[Records from a data collection]
++++++

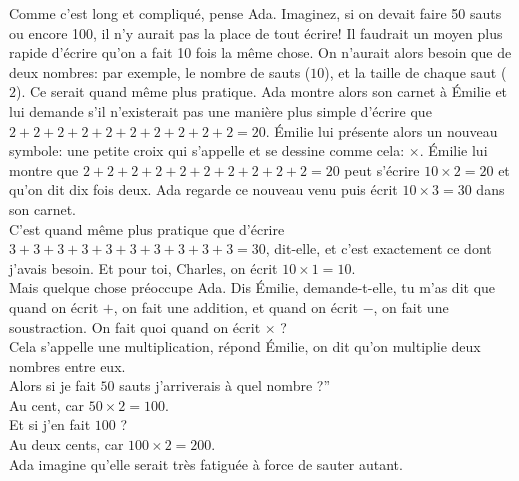 Comme c’est long et compliqué, pense Ada. 
Imaginez, si on devait faire 50 sauts ou encore 100, il n’y aurait pas la place de tout écrire! 
Il faudrait un moyen plus rapide d’écrire qu'on a fait 10 fois la même chose. On n’aurait alors besoin que de deux nombres: par exemple, le nombre de sauts ($10$), et la taille de chaque saut ($2$). Ce serait quand même plus pratique. 
Ada montre alors son carnet à Émilie et lui demande s'il n’existerait pas une manière plus simple d’écrire que $2+2+2+2+2+2+2+2+2+2=20$. Émilie lui présente alors un nouveau symbole: une petite croix qui s’appelle  et se dessine comme cela: $\times$. Émilie lui montre que $2+2+2+2+2+2+2+2+2+2=20$ peut s’écrire $10 \times 2 = 20$ et qu’on dit dix fois deux.
Ada regarde ce nouveau venu puis écrit $10 \times 3 = 30$ dans son carnet. 
\\
\guillemotleft C’est quand même plus pratique que d’écrire $3+3+3+3+3+3+3+3+3+3=30$, dit-elle, et c’est exactement ce dont j’avais besoin. Et pour toi, Charles, on écrit $10 \times 1 = 10$. \guillemotright\\
Mais quelque chose préoccupe Ada. 
\guillemotleft Dis Émilie, demande-t-elle, tu m’as dit que quand on écrit $+$, on fait une addition, et quand on écrit $-$, on fait une soustraction. On fait quoi quand on écrit $\times$ ?\\
\mdash Cela s’appelle une multiplication, répond Émilie, on dit qu’on multiplie deux nombres entre eux.\\
\mdash Alors si je fait $50$ sauts j’arriverais à quel nombre ?”\\
\mdash Au cent, car $50 \times 2 = 100$.\\
\mdash Et si j’en fait $100$ ?\\
\mdash Au deux cents, car $100 \times 2 = 200$. \guillemotright\\
Ada imagine qu'elle serait très fatiguée à force de sauter autant.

++++++

Exercise prompt:
With the images omitted, output all entries exactly as given.

Response area:
 Comme c’est long et compliqué, pense Ada. 
Imaginez, si on devait faire 50 sauts ou encore 100, il n’y aurait pas la place de tout écrire! 
Il faudrait un moyen plus rapide d’écrire qu'on a fait 10 fois la même chose. On n’aurait alors besoin que de deux nombres: par exemple, le nombre de sauts ($10$), et la taille de chaque saut ($2$). Ce serait quand même plus pratique. 
Ada montre alors son carnet à Émilie et lui demande s'il n’existerait pas une manière plus simple d’écrire que $2+2+2+2+2+2+2+2+2+2=20$. Émilie lui présente alors un nouveau symbole: une petite croix qui s’appelle  et se dessine comme cela: $\times$. Émilie lui montre que $2+2+2+2+2+2+2+2+2+2=20$ peut s’écrire $10 \times 2 = 20$ et qu’on dit dix fois deux.
Ada regarde ce nouveau venu puis écrit $10 \times 3 = 30$ dans son carnet. 
\\
\guillemotleft C’est quand même plus pratique que d’écrire $3+3+3+3+3+3+3+3+3+3=30$, dit-elle, et c’est exactement ce dont j’avais besoin. Et pour toi, Charles, on écrit $10 \times 1 = 10$. \guillemotright\\
Mais quelque chose préoccupe Ada. 
\guillemotleft Dis Émilie, demande-t-elle, tu m’as dit que quand on écrit $+$, on fait une addition, et quand on écrit $-$, on fait une soustraction. On fait quoi quand on écrit $\times$ ?\\
\mdash Cela s’appelle une multiplication, répond Émilie, on dit qu’on multiplie deux nombres entre eux.\\
\mdash Alors si je fait $50$ sauts j’arriverais à quel nombre ?”\\
\mdash Au cent, car $50 \times 2 = 100$.\\
\mdash Et si j’en fait $100$ ?\\
\mdash Au deux cents, car $100 \times 2 = 200$. \guillemotright\\
Ada imagine qu'elle serait très fatiguée à force de sauter autant.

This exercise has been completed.